== Entries shown ==

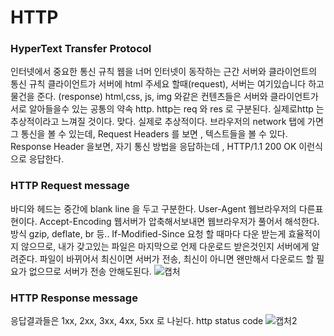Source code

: # HTTP

### HyperText Transfer Protocol

인터넷에서 중요한 통신 규칙 웹을 너머 인터넷이 동작하는 근간 서버와 클라이언트의 통신 규칙
클라이언트가 서버에 html 주세요 할때(request), 서버는 여기있습니다 하고 물건을 준다. (response)
html,css, js, img 와같은 컨텐츠들은 서버와 클라이언트가 서로 알아들을수 있는 공통의 약속 http.
http는 req 와 res 로 구분된다.
실제로http 는 추상적이라고 느껴질 것이다. 맞다. 실제로 추상적이다.
브라우저의 network 탭에 가면 그 통신을 볼 수 있는데, Request Headers 를 보면 , 텍스트들을 볼 수 있다.
Response Header 을보면, 자기 통신 방법을 응답하는데 , HTTP/1.1 200 OK 이런식으로 응답한다.

### HTTP Request message

바디와 헤드는 중간에 blank line 을 두고 구분한다.
User-Agent 웹브라우저의 다른표현이다.
Accept-Encoding 웹서버가 압축해서보내면 웹브라우저가 풀어서 해석한다.방식 gzip, deflate, br 등..
If-Modified-Since 요청 할 때마다 다운 받는게 효율적이지 않으므로, 내가 갖고있는 파일은 마지막으로 언제 다운로드 받은것인지 서버에게 알려준다. 파일이 바뀌어서 최신이면 서버가 전송, 최신이 아니면 왠만해서 다운로드 할 필요가 없으므로 서버가 전송 안해도된다.
![캡처](https://user-images.githubusercontent.com/63354527/104832118-05495300-58d2-11eb-935d-f9b79f405c1e.PNG)

### HTTP Response message

응답결과들은 1xx, 2xx, 3xx, 4xx, 5xx 로 나뉜다.
http status code
![캡처2](https://user-images.githubusercontent.com/63354527/104832119-067a8000-58d2-11eb-8c5b-b324c77dde9e.png)
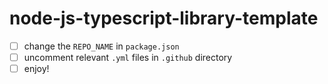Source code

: # node-js-typescript-library-template

* [ ] change the `REPO_NAME` in `package.json`
* [ ] uncomment relevant `.yml` files in `.github` directory
* [ ] enjoy!
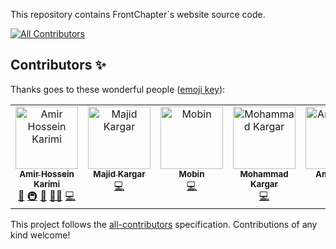 This repository contains FrontChapter`s website source code.

<!-- ALL-CONTRIBUTORS-BADGE:START - Do not remove or modify this section -->
[![All Contributors](https://img.shields.io/badge/all_contributors-6-orange.svg?style=flat-square)](#contributors-)
<!-- ALL-CONTRIBUTORS-BADGE:END -->

## Contributors ✨

Thanks goes to these wonderful people
([emoji key](https://allcontributors.org/docs/en/emoji-key)):

<!-- ALL-CONTRIBUTORS-LIST:START - Do not remove or modify this section -->
<!-- prettier-ignore-start -->
<!-- markdownlint-disable -->
<table>
  <tbody>
    <tr>
      <td align="center" valign="top" width="14.28%"><a href="https://github.com/AmirHosseinKarimi"><img src="https://avatars.githubusercontent.com/u/17345129?v=4?s=100" width="100px;" alt="Amir Hossein Karimi"/><br /><sub><b>Amir Hossein Karimi</b></sub></a><br /><a href="#projectManagement-AmirHosseinKarimi" title="Project Management">📆</a> <a href="#infra-AmirHosseinKarimi" title="Infrastructure (Hosting, Build-Tools, etc)">🚇</a> <a href="#maintenance-AmirHosseinKarimi" title="Maintenance">🚧</a> <a href="#mentoring-AmirHosseinKarimi" title="Mentoring">🧑‍🏫</a> <a href="#code-AmirHosseinKarimi" title="Code">💻</a></td>
      <td align="center" valign="top" width="14.28%"><a href="https://majidkargar.ir"><img src="https://avatars.githubusercontent.com/u/52089654?v=4?s=100" width="100px;" alt="Majid Kargar"/><br /><sub><b>Majid Kargar</b></sub></a><br /><a href="#code-fulcain" title="Code">💻</a></td>
      <td align="center" valign="top" width="14.28%"><a href="https://github.com/Bravemobin"><img src="https://avatars.githubusercontent.com/u/77383003?v=4?s=100" width="100px;" alt="Mobin"/><br /><sub><b>Mobin</b></sub></a><br /><a href="#code-Bravemobin" title="Code">💻</a></td>
      <td align="center" valign="top" width="14.28%"><a href="https://dofxo.ir"><img src="https://avatars.githubusercontent.com/u/57566624?v=4?s=100" width="100px;" alt="Mohammad Kargar"/><br /><sub><b>Mohammad Kargar</b></sub></a><br /><a href="#code-dofxo" title="Code">💻</a></td>
      <td align="center" valign="top" width="14.28%"><a href="https://github.com/realamirshad"><img src="https://avatars.githubusercontent.com/u/58217619?v=4?s=100" width="100px;" alt="Amir Shad"/><br /><sub><b>Amir Shad</b></sub></a><br /><a href="#code-realamirshad" title="Code">💻</a></td>
      <td align="center" valign="top" width="14.28%"><a href="https://www.linkedin.com/in/mahdi-ghorbani1998/"><img src="https://avatars.githubusercontent.com/u/67688553?v=4?s=100" width="100px;" alt="Mahdi-Ghorbani"/><br /><sub><b>Mahdi-Ghorbani</b></sub></a><br /><a href="#code-MahdiGhorbani98" title="Code">💻</a></td>
    </tr>
  </tbody>
</table>

<!-- markdownlint-restore -->
<!-- prettier-ignore-end -->

<!-- ALL-CONTRIBUTORS-LIST:END -->

This project follows the
[all-contributors](https://github.com/all-contributors/all-contributors)
specification. Contributions of any kind welcome!
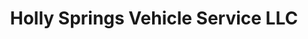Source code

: ---
title: "Holly Springs Vehicle Service LLC"
url: /holly-springs/holly-springs-vehicle-service-llc/
shop: car repair
---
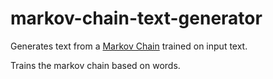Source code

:# markov-chain-text-generator

Generates text from a [Markov Chain](https://en.wikipedia.org/wiki/Markov_chain) trained on input text.

Trains the markov chain based on words.
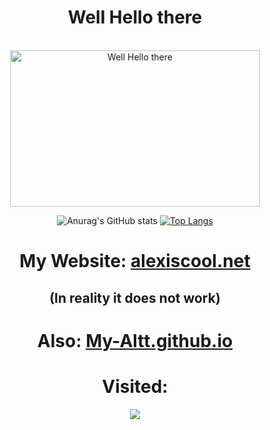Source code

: <div align="center">
  <h1>Well Hello there</h1>
  
  <br><a href="https://nyc3.digitaloceanspaces.com/memecreator-cdn/media/__processed__/de5/template-hello-there-1519-0c6db91aec9c.jpeg"><img src="https://nyc3.digitaloceanspaces.com/memecreator-cdn/media/__processed__/de5/template-hello-there-1519-0c6db91aec9c.jpeg" width="400" 
     height="250" alt="Well Hello there"></a>
  
![Anurag's GitHub stats](https://github-readme-stats.vercel.app/api?username=My-Altt&show_icons=true&theme=tokyonight)
[![Top Langs](https://github-readme-stats.vercel.app/api/top-langs/?username=My-Altt&show_icons=true&theme=tokyonight)](https://github.com/anuraghazra/github-readme-stats)

  <div align="center">
  <h1>My Website: <a href="https://alexiscool.net">alexiscool.net</a></h1>
<h2>(In reality it does not work)</h2> 
<h1>Also: <a href="https://My-Altt.github.io">My-Altt.github.io</a></h1>

 <h1>Visited:</h1>
    
<img src="https://profile-counter.glitch.me/my-altt/count.svg" />
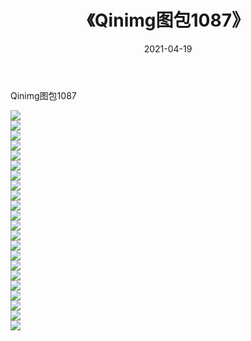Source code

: ﻿---
layout: post
title:  《Qinimg图包1087》
date:   2021-04-19
img: http://imgx.orgx.ga/Qinimg图包/Qinimg图包1087/000.jpg
categories: [美女, 清纯, 唯美]
---

Qinimg图包1087

 ![](http://imgx.orgx.ga/Qinimg图包/Qinimg图包1087/001.jpg) <br>![](http://imgx.orgx.ga/Qinimg图包/Qinimg图包1087/002.jpg) <br>![](http://imgx.orgx.ga/Qinimg图包/Qinimg图包1087/003.jpg) <br>![](http://imgx.orgx.ga/Qinimg图包/Qinimg图包1087/004.jpg) <br>![](http://imgx.orgx.ga/Qinimg图包/Qinimg图包1087/005.jpg) <br>![](http://imgx.orgx.ga/Qinimg图包/Qinimg图包1087/006.jpg) <br>![](http://imgx.orgx.ga/Qinimg图包/Qinimg图包1087/007.jpg) <br>![](http://imgx.orgx.ga/Qinimg图包/Qinimg图包1087/008.jpg) <br>![](http://imgx.orgx.ga/Qinimg图包/Qinimg图包1087/009.jpg) <br>![](http://imgx.orgx.ga/Qinimg图包/Qinimg图包1087/010.jpg) <br>![](http://imgx.orgx.ga/Qinimg图包/Qinimg图包1087/011.jpg) <br>![](http://imgx.orgx.ga/Qinimg图包/Qinimg图包1087/012.jpg) <br>![](http://imgx.orgx.ga/Qinimg图包/Qinimg图包1087/013.jpg) <br>![](http://imgx.orgx.ga/Qinimg图包/Qinimg图包1087/014.jpg) <br>![](http://imgx.orgx.ga/Qinimg图包/Qinimg图包1087/015.jpg) <br>![](http://imgx.orgx.ga/Qinimg图包/Qinimg图包1087/016.jpg) <br>![](http://imgx.orgx.ga/Qinimg图包/Qinimg图包1087/017.jpg) <br>![](http://imgx.orgx.ga/Qinimg图包/Qinimg图包1087/018.jpg) <br>![](http://imgx.orgx.ga/Qinimg图包/Qinimg图包1087/019.jpg) <br>![](http://imgx.orgx.ga/Qinimg图包/Qinimg图包1087/020.jpg) <br>![](http://imgx.orgx.ga/Qinimg图包/Qinimg图包1087/021.jpg) <br>![](http://imgx.orgx.ga/Qinimg图包/Qinimg图包1087/022.jpg) <br>
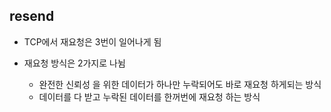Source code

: ## resend

* TCP에서 재요청은 3번이 일어나게 됨

* 재요청 방식은 2가지로 나뉨
    * 완전한 신뢰성 을 위한 데이터가 하나만 누락되어도 바로 재요청 하게되는 방식
    * 데이터를 다 받고 누락된 데이터를 한꺼번에 재요청 하는 방식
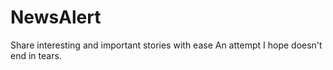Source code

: # NewsAlert
Share interesting and important stories with ease
An attempt I hope doesn't end in tears. 
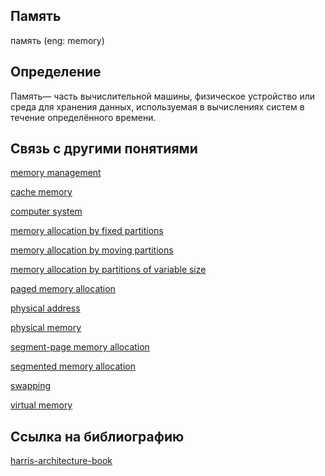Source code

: ## Память
память (eng: memory) 

## Определение
Память— часть вычислительной машины, физическое устройство или среда для хранения данных, используемая в вычислениях систем в течение определённого времени.

## Cвязь с другими понятиями 

[memory management](https://github.com/vernikkkkkkkkkkkkkkkkkkk/concept/blob/main/virtual%20machines/memory%20management/memory%20management.md)

[cache memory](https://github.com/vernikkkkkkkkkkkkkkkkkkk/concept/blob/main/virtual%20machines/memory%20management/cache%20memory.md)

[computer system](https://github.com/vernikkkkkkkkkkkkkkkkkkk/concept/blob/main/virtual%20machines/memory%20management/computer%20system.md)

[memory allocation by fixed partitions](https://github.com/vernikkkkkkkkkkkkkkkkkkk/concept/blob/main/virtual%20machines/memory%20management/memory%20allocation%20by%20fixed%20partitions.md)

[memory allocation by moving partitions](https://github.com/vernikkkkkkkkkkkkkkkkkkk/concept/blob/main/virtual%20machines/memory%20management/memory%20allocation%20by%20moving%20partitions.md)

[memory allocation by partitions of variable size](https://github.com/vernikkkkkkkkkkkkkkkkkkk/concept/blob/main/virtual%20machines/memory%20management/memory%20allocation%20by%20partitions%20of%20variable%20size.md)

[paged memory allocation](https://github.com/vernikkkkkkkkkkkkkkkkkkk/concept/blob/main/virtual%20machines/memory%20management/paged%20memory%20allocation.md)

[physical address](https://github.com/vernikkkkkkkkkkkkkkkkkkk/concept/blob/main/virtual%20machines/memory%20management/physical%20address.md)

[physical  memory](https://github.com/vernikkkkkkkkkkkkkkkkkkk/concept/blob/main/virtual%20machines/memory%20management/physical%20memory.md)

[segment-page memory allocation](https://github.com/vernikkkkkkkkkkkkkkkkkkk/concept/blob/main/virtual%20machines/memory%20management/segment-page%20memory%20allocation.md)

[segmented memory allocation](https://github.com/vernikkkkkkkkkkkkkkkkkkk/concept/blob/main/virtual%20machines/memory%20management/segmented%20memory%20allocation.md)

[swapping](https://github.com/vernikkkkkkkkkkkkkkkkkkk/concept/blob/main/virtual%20machines/memory%20management/swapping.md)

[virtual memory](https://github.com/vernikkkkkkkkkkkkkkkkkkk/concept/blob/main/virtual%20machines/memory%20management/virtual%20memory.md)


## Cсылка на библиографию

[harris-architecture-book](https://github.com/vernikkkkkkkkkkkkkkkkkkk/concept/blob/main/bibliography/memory%20management/harris-architecture-book.md)


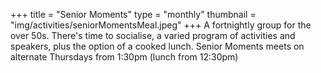 +++
title = "Senior Moments"
type = "monthly"
thumbnail = "img/activities/seniorMomentsMeal.jpeg"
+++
A fortnightly group for the over 50s. There's time to socialise, a varied program of activities and speakers, plus the option of a cooked lunch. Senior Moments meets on alternate Thursdays from 1:30pm (lunch from 12:30pm)

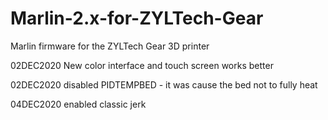 # Marlin-2.x-for-ZYLTech-Gear
Marlin firmware for the ZYLTech Gear 3D printer

02DEC2020 New color interface and touch screen works better

02DEC2020 disabled PIDTEMPBED - it was cause the bed not to fully heat

04DEC2020 enabled classic jerk
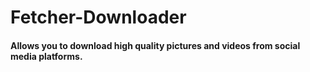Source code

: # Fetcher-Downloader
#### Allows you to download high quality pictures and videos from social media platforms.
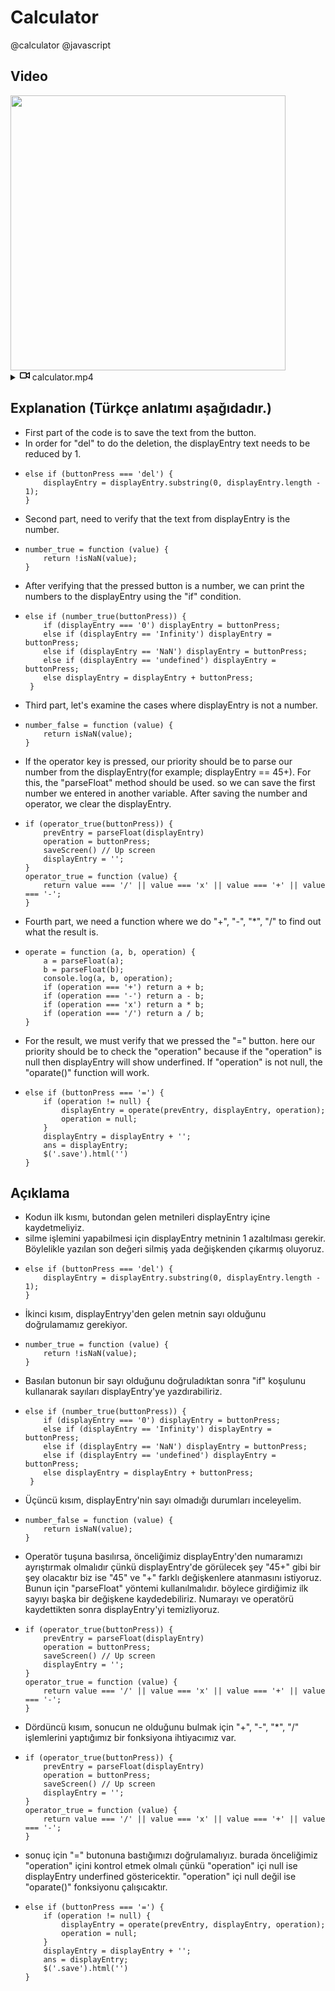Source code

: # Calculator
@calculator @javascript 

## Video

<img src='https://user-images.githubusercontent.com/98836519/173416138-89c8b603-83eb-4563-8935-4622f751221e.gif' width='440' loop="true" autoplay="true !important" controls muted> 

<details  class="details-reset border rounded-2 " style="max-width:440px !important;">
  <summary class="px-3 py-2" style="max-width:440px !important;">
    <svg aria-hidden="true" height="16" viewBox="0 0 16 16" version="1.1" width="16" data-view-component="true" class="octicon octicon-device-camera-video">
    <path fill-rule="evenodd" d="M16 3.75a.75.75 0 00-1.136-.643L11 5.425V4.75A1.75 1.75 0 009.25 3h-7.5A1.75 1.75 0 000 4.75v6.5C0 12.216.784 13 1.75 13h7.5A1.75 1.75 0 0011 11.25v-.675l3.864 2.318A.75.75 0 0016 12.25v-8.5zm-5 5.075l3.5 2.1v-5.85l-3.5 2.1v1.65zM9.5 6.75v-2a.25.25 0 00-.25-.25h-7.5a.25.25 0 00-.25.25v6.5c0 .138.112.25.25.25h7.5a.25.25 0 00.25-.25v-4.5z"></path>
</svg>
    <span aria-label="Video açıklaması hesaplayıcı.mp4" class="m-1"><font style="vertical-align: inherit;" ><font style="vertical-align: inherit;">calculator.mp4</font></font></span>
    <span class="dropdown-caret"></span>
  </summary>

kaliteli video için; 
  <video src="https://user-images.githubusercontent.com/98836519/173416368-8123bb4c-a893-4fa6-90c6-8b773b0f894f.mp4" data-canonical-src="https://user-images.githubusercontent.com/98836519/173416368-8123bb4c-a893-4fa6-90c6-8b773b0f894f.mp4" controls="controls" autoplay muted="muted" class="d-block rounded-bottom-2 border-top width-fit" style="max-width:440px !important;">

  </video>
</details>

## Explanation (Türkçe anlatımı aşağıdadır.)

- First part of the code is to save the text from the button.
- In order for "del" to do the deletion, the displayEntry text needs to be reduced by 1.
-     else if (buttonPress === 'del') {
          displayEntry = displayEntry.substring(0, displayEntry.length - 1);
      }

- Second part, need to verify that the text from displayEntry is the number.
-     number_true = function (value) {
          return !isNaN(value);
      }

- After verifying that the pressed button is a number, we can print the numbers to the displayEntry using the "if" condition.
-     else if (number_true(buttonPress)) {
          if (displayEntry === '0') displayEntry = buttonPress;
          else if (displayEntry == 'Infinity') displayEntry = buttonPress;
          else if (displayEntry == 'NaN') displayEntry = buttonPress;
          else if (displayEntry == 'undefined') displayEntry = buttonPress;
          else displayEntry = displayEntry + buttonPress;
       }

- Third part, let's examine the cases where displayEntry is not a number.
-     number_false = function (value) {
          return isNaN(value);
      }

- If the operator key is pressed, our priority should be to parse our number from the displayEntry(for example; displayEntry == 45+). For this, the "parseFloat" method should be used. so we can save the first number we entered in another variable. After saving the number and operator, we clear the displayEntry.
-     if (operator_true(buttonPress)) {
          prevEntry = parseFloat(displayEntry)
          operation = buttonPress;
          saveScreen() // Up screen
          displayEntry = '';         
      }
      operator_true = function (value) {
          return value === '/' || value === 'x' || value === '+' || value === '-';
      }

- Fourth part, we need a function where we do "+", "-", "*", "/" to find out what the result is.
-     operate = function (a, b, operation) {
          a = parseFloat(a);
          b = parseFloat(b);
          console.log(a, b, operation);
          if (operation === '+') return a + b;
          if (operation === '-') return a - b;
          if (operation === 'x') return a * b;
          if (operation === '/') return a / b;
      }

- For the result, we must verify that we pressed the "=" button. here our priority should be to check the "operation" because if the "operation" is null then displayEntry will show underfined. If "operation" is not null, the "oparate()" function will work.
-     else if (buttonPress === '=') {
          if (operation != null) {
              displayEntry = operate(prevEntry, displayEntry, operation);
              operation = null;
          }
          displayEntry = displayEntry + '';
          ans = displayEntry;
          $('.save').html('')
      }

## Açıklama

- Kodun ilk kısmı, butondan gelen metnileri displayEntry içine kaydetmeliyiz.
- silme işlemini yapabilmesi için displayEntry metninin 1 azaltılması gerekir. Böylelikle yazılan son değeri silmiş yada değişkenden çıkarmış oluyoruz.
-     else if (buttonPress === 'del') {
          displayEntry = displayEntry.substring(0, displayEntry.length - 1);
      }

- İkinci kısım, displayEntryy'den gelen metnin sayı olduğunu doğrulamamız gerekiyor.
-     number_true = function (value) {
          return !isNaN(value);
      }

- Basılan butonun bir sayı olduğunu doğruladıktan sonra "if" koşulunu kullanarak sayıları displayEntry'ye yazdırabiliriz.
-     else if (number_true(buttonPress)) {
          if (displayEntry === '0') displayEntry = buttonPress;
          else if (displayEntry == 'Infinity') displayEntry = buttonPress;
          else if (displayEntry == 'NaN') displayEntry = buttonPress;
          else if (displayEntry == 'undefined') displayEntry = buttonPress;
          else displayEntry = displayEntry + buttonPress;
       }

- Üçüncü kısım, displayEntry'nin sayı olmadığı durumları inceleyelim.
-     number_false = function (value) {
          return isNaN(value);
      }

- Operatör tuşuna basılırsa, önceliğimiz displayEntry'den numaramızı ayrıştırmak olmalıdır çünkü displayEntry'de görülecek şey "45+" gibi bir şey olacaktır biz ise "45" ve "+" farklı değişkenlere atanmasını istiyoruz. Bunun için "parseFloat" yöntemi kullanılmalıdır. böylece girdiğimiz ilk sayıyı başka bir değişkene kaydedebiliriz. Numarayı ve operatörü kaydettikten sonra displayEntry'yi temizliyoruz.
-     if (operator_true(buttonPress)) {
          prevEntry = parseFloat(displayEntry)
          operation = buttonPress;
          saveScreen() // Up screen
          displayEntry = '';         
      }
      operator_true = function (value) {
          return value === '/' || value === 'x' || value === '+' || value === '-';
      }

- Dördüncü kısım, sonucun ne olduğunu bulmak için "+", "-", "*", "/" işlemlerini yaptığımız bir fonksiyona ihtiyacımız var.
-     if (operator_true(buttonPress)) {
          prevEntry = parseFloat(displayEntry)
          operation = buttonPress;
          saveScreen() // Up screen
          displayEntry = '';         
      }
      operator_true = function (value) {
          return value === '/' || value === 'x' || value === '+' || value === '-';
      }

- sonuç için "=" butonuna bastığımızı doğrulamalıyız. burada önceliğimiz "operation" içini kontrol etmek olmalı çünkü "operation" içi null ise displayEntry underfined göstericektir. "operation" içi null değil ise "oparate()" fonksiyonu çalışıcaktır.
-     else if (buttonPress === '=') {
          if (operation != null) {
              displayEntry = operate(prevEntry, displayEntry, operation);
              operation = null;
          }
          displayEntry = displayEntry + '';
          ans = displayEntry;
          $('.save').html('')
      }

===

Task goal: Give again, word for word, every line from the top of the entries above to the line holding "Accept-Encoding 웹서버가 압축해서보내면", both included. Leave the pictures out.

Answer section:
Source code

: # HTTP

### HyperText Transfer Protocol

인터넷에서 중요한 통신 규칙 웹을 너머 인터넷이 동작하는 근간 서버와 클라이언트의 통신 규칙
클라이언트가 서버에 html 주세요 할때(request), 서버는 여기있습니다 하고 물건을 준다. (response)
html,css, js, img 와같은 컨텐츠들은 서버와 클라이언트가 서로 알아들을수 있는 공통의 약속 http.
http는 req 와 res 로 구분된다.
실제로http 는 추상적이라고 느껴질 것이다. 맞다. 실제로 추상적이다.
브라우저의 network 탭에 가면 그 통신을 볼 수 있는데, Request Headers 를 보면 , 텍스트들을 볼 수 있다.
Response Header 을보면, 자기 통신 방법을 응답하는데 , HTTP/1.1 200 OK 이런식으로 응답한다.

### HTTP Request message

바디와 헤드는 중간에 blank line 을 두고 구분한다.
User-Agent 웹브라우저의 다른표현이다.
Accept-Encoding 웹서버가 압축해서보내면 웹브라우저가 풀어서 해석한다.방식 gzip, deflate, br 등..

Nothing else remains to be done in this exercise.